Work task
Go through the records and filter out every line lacking the word "acciones"; copy the lines that remain.

(Source texts of formatted documents)
=== Begin Enclosure ===
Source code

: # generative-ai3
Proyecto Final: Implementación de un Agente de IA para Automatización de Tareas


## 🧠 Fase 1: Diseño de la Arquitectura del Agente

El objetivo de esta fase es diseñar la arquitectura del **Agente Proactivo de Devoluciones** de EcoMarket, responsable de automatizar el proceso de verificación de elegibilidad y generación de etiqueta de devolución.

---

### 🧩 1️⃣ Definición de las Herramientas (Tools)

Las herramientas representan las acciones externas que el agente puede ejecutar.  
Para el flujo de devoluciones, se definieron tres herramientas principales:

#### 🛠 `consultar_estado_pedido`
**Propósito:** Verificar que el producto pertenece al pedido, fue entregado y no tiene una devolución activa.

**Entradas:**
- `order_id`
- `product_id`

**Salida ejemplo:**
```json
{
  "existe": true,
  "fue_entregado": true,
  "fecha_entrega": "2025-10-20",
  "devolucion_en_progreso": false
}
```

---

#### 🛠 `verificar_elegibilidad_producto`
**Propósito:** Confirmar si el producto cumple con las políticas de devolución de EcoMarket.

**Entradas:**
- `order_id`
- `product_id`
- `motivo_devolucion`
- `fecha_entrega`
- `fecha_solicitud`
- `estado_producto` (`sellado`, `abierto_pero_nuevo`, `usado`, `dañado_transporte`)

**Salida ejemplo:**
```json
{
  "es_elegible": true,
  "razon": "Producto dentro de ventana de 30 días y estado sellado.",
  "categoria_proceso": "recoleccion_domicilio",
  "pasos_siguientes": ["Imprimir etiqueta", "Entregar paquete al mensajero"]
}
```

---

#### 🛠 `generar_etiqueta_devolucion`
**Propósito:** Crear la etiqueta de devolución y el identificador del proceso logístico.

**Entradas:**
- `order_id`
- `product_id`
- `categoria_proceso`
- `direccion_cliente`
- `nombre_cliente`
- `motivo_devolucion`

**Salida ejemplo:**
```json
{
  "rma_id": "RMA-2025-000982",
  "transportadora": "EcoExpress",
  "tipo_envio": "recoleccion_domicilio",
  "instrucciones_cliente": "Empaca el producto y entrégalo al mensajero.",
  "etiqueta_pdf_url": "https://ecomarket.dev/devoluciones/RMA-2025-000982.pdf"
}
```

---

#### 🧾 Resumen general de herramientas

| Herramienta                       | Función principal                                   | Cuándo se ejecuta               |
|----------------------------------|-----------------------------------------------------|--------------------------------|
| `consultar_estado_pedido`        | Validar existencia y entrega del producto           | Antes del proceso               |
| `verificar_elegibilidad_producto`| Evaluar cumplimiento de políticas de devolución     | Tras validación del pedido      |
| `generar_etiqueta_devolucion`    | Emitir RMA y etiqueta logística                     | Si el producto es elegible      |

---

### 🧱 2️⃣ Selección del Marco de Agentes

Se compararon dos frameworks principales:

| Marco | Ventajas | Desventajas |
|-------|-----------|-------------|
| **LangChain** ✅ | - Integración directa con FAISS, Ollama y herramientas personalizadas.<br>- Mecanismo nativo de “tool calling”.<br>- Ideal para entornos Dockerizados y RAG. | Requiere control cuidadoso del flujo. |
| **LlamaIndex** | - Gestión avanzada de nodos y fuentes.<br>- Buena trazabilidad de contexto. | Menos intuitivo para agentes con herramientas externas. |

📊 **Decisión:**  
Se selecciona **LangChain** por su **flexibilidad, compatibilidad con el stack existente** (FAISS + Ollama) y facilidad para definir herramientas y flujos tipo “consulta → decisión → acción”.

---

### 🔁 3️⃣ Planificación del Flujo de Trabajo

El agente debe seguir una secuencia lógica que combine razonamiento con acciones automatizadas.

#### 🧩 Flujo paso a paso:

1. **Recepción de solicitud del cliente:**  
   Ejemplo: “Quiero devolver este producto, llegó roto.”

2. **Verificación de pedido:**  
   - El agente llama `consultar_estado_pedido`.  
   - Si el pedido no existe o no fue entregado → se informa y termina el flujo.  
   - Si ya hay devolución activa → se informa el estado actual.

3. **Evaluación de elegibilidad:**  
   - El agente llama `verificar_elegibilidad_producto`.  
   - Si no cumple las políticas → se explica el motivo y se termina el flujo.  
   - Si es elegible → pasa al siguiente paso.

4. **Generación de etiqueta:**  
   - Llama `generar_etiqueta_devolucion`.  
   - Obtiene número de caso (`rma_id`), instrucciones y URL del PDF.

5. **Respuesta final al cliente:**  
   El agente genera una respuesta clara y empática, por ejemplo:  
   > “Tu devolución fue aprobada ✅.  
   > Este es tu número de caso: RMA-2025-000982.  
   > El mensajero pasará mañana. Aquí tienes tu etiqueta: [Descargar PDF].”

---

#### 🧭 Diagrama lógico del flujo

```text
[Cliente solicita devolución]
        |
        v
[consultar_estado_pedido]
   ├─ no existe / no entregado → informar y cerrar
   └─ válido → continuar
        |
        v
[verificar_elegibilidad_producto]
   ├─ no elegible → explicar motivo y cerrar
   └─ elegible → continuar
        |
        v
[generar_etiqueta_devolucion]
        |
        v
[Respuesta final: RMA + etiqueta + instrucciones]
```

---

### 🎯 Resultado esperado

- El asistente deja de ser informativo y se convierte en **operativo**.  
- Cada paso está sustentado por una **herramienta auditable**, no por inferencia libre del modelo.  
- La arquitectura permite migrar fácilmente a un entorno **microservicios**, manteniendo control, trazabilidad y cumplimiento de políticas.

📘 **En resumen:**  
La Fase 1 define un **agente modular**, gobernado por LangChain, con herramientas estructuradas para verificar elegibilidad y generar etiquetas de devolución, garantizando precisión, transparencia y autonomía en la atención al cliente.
=== End Enclosure ===
=== Begin Enclosure ===
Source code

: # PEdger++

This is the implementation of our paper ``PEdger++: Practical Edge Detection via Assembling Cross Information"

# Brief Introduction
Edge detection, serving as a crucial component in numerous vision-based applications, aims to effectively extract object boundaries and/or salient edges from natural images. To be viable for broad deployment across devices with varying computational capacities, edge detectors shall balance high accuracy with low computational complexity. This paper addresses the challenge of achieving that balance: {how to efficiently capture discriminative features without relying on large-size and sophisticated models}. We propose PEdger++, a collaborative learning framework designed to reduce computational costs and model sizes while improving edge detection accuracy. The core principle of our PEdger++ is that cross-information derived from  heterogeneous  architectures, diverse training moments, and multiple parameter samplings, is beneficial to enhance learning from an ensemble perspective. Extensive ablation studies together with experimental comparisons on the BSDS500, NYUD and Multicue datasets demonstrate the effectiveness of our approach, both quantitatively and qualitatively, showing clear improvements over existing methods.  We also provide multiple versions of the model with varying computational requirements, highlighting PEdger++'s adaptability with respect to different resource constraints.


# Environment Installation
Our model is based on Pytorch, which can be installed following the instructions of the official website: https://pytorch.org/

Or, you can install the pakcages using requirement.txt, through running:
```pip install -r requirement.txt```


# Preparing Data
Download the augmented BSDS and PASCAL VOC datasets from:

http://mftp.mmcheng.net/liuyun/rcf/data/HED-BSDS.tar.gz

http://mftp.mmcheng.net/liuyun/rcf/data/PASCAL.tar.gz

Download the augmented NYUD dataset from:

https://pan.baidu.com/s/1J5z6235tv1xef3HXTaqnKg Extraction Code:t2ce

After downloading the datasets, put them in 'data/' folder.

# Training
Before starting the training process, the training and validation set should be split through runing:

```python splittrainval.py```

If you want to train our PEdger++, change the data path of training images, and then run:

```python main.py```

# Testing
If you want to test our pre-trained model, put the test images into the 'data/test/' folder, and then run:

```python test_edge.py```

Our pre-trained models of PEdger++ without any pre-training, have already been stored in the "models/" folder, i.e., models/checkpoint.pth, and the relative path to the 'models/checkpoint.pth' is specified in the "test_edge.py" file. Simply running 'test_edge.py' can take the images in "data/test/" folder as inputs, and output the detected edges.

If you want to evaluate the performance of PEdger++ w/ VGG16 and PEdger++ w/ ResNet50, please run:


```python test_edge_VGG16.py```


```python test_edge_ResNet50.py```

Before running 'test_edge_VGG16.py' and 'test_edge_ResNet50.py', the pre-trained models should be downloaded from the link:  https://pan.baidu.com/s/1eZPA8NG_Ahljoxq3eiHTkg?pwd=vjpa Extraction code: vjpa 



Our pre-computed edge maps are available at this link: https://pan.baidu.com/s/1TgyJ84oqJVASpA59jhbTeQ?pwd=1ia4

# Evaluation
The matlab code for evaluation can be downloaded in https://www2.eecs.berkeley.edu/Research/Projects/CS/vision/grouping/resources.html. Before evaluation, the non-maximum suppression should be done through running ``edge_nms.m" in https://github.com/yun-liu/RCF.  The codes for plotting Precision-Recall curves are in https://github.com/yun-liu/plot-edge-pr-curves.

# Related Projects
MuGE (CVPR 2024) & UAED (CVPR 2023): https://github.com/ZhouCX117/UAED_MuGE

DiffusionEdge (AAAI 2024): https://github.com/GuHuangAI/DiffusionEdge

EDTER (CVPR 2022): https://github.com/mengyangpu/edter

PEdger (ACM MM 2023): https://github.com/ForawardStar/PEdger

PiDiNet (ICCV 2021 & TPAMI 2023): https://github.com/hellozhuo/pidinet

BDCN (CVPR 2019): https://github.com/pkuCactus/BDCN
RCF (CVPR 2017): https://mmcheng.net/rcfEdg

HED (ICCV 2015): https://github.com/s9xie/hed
=== End Enclosure ===
Written solution
Las herramientas representan las acciones externas que el agente puede ejecutar.  
El agente debe seguir una secuencia lógica que combine razonamiento con acciones automatizadas.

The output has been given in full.